Au niveau du Québec, le Ministère de l’Éducation a lancé une stratégie d’internationalisation en 2002. Le troisième axe de la stratégie portait particulièrement sur l’exportation du savoir québécois, avec entre autres l’ouverture de succursales d’universités québécoises à l’étranger. Les progrès en ce domaine semblent être relativement lents car il n’existe pas, à ma connaissance, d’universités québécoises ayant ouvert un campus à l’étranger, est-ce que je me trompe ?

Finalement, vous avez fait référence dans votre présentation à l’idée de créer un programme de type Erasmus pour favoriser les échanges étudiants entre provinces canadiennes.

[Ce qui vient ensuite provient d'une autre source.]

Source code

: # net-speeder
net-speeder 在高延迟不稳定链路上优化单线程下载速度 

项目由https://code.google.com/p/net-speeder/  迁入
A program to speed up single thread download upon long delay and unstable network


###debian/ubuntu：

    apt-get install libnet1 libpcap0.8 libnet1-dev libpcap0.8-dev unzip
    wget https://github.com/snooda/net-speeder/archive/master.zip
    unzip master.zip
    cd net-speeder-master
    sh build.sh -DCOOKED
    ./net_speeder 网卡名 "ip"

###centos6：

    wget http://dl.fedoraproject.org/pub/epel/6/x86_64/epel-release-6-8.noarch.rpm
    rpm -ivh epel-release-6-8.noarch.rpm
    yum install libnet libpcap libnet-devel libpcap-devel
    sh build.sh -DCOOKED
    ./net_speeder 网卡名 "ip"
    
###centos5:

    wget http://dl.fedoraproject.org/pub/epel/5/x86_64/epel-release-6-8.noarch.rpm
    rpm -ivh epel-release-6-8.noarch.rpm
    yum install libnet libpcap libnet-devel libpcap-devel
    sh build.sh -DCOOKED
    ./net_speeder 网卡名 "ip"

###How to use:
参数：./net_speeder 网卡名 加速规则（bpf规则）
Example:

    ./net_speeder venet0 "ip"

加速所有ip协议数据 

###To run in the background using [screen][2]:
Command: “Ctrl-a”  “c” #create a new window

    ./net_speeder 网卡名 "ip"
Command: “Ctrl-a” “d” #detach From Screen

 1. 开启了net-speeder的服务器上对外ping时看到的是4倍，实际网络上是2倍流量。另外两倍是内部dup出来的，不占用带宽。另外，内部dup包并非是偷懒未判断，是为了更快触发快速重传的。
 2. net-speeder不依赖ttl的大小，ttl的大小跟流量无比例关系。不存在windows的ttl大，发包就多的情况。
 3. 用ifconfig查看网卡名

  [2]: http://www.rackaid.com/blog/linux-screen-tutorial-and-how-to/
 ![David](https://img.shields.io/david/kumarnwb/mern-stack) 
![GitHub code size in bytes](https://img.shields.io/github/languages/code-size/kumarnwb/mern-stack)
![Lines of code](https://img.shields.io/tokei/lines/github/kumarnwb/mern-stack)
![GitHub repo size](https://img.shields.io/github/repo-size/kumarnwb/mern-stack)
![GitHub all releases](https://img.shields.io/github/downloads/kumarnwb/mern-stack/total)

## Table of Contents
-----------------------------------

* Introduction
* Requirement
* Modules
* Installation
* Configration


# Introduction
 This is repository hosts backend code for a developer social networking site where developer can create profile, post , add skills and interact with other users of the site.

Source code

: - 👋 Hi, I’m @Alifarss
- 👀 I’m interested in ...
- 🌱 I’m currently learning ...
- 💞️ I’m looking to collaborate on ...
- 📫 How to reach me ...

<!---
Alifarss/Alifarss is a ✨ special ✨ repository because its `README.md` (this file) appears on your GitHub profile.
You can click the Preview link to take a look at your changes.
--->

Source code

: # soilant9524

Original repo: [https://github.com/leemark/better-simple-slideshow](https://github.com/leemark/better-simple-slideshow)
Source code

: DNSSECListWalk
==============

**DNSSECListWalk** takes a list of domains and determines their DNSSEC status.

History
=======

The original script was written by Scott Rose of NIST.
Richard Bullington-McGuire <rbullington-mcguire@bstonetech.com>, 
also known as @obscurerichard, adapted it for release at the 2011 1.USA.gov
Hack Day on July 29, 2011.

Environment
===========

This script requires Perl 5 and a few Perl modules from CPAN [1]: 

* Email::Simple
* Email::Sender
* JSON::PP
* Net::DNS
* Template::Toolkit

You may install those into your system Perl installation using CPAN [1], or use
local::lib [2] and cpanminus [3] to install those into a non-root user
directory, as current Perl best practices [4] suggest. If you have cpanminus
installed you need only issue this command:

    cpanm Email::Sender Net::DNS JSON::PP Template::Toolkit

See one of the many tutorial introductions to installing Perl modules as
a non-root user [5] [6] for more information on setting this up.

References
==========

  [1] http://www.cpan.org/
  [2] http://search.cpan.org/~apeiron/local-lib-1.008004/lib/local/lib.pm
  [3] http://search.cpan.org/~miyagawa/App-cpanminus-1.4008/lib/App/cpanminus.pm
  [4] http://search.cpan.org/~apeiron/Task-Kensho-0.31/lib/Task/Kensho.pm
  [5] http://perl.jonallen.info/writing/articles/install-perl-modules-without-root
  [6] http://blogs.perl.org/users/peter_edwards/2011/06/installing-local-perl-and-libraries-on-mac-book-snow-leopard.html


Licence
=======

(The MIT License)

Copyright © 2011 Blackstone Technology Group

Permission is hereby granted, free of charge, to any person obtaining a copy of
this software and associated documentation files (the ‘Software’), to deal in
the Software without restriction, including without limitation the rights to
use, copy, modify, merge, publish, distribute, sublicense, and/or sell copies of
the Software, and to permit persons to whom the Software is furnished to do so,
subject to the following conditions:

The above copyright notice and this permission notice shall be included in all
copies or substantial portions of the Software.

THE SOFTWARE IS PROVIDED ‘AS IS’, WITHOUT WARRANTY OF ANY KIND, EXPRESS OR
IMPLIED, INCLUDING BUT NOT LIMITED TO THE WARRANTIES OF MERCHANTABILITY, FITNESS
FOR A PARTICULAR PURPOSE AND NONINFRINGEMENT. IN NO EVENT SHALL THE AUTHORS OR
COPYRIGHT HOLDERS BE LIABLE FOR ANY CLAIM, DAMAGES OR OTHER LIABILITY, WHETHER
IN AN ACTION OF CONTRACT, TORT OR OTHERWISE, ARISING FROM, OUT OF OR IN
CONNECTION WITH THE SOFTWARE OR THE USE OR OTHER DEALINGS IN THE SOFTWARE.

Cela me semble être une excellente idée, envoyer les étudiants à l’étranger est certainement judicieux, mais leur permettre de mieux connaître les autres provinces me semble aussi important.

Matt said...

Bonjour Mme Malbouires

de fait, le gouvernement du Québec est en retard sur le phénomène d'internationalisation de l'éducation. Nous essayons encore d'attirer des étudiants étrangers alors que nous devrions aller s'implanter dans les autres pays. En partie, cela doit être dû au fait que l'institution ne conserve pas de financement supplémentaire lorsqu'elle accueille (ici ou ailleurs) un étudiant étranger. Le surplus payé par celui-ci, à moins que je ne me trompe, retourne intégralement au MELS. Dans ce contexte, ouvrir un campus outremer est largement trop coûteux par rapport au financement supplémentaire potentiel. (HEC a tout de même un partenariat au Liban, mais je ne crois pas que ce soit un campus entièrement HEC).

Pour remettre dans le contexte, un étudiant du CVM a demandé si les pouvoirs liés l'éducation ne devraient pas être rapatriés au gouvernement fédéral pour faire la promotion de l'unité nationale. J'ai répondu que non, parce que je crois qu'il y a suffisamment de différences culturelles entre les provinces, notamment la langue!, pour justifier un pouvoir provincial en éducation.

Toutefois, je crois que si le gouvernement fédéral voulait permettre une meilleure cohésion du pays, il pourrait créer un programme d'échange étudiant interprovincial - à l'image du programme ERASMUS européen. Les programmes de langue existants sont trop restreints et trop courts pour permettre un réel échange et une compréhension approfondie des autres provinces canadiennes. Je crois que le nouveau programme devrait permettre à près de 10 000 étudiants de faire de tels échanges à chaque année (env. 1 % de la population étudiante canadienne).

Je traite de ce point dans mon chapitre dans le livre dirigé par André Pratte: Reconquérir le Canada, un nouveau projet pour la nation québécoise.

Anonymous said...

Pour augmenter la qualité, je trouve que le salaire des professeurs devraient être proportionnelle a la réussite des élèves. C'est bien beau le financement, mais faut aussi penser a la qualité.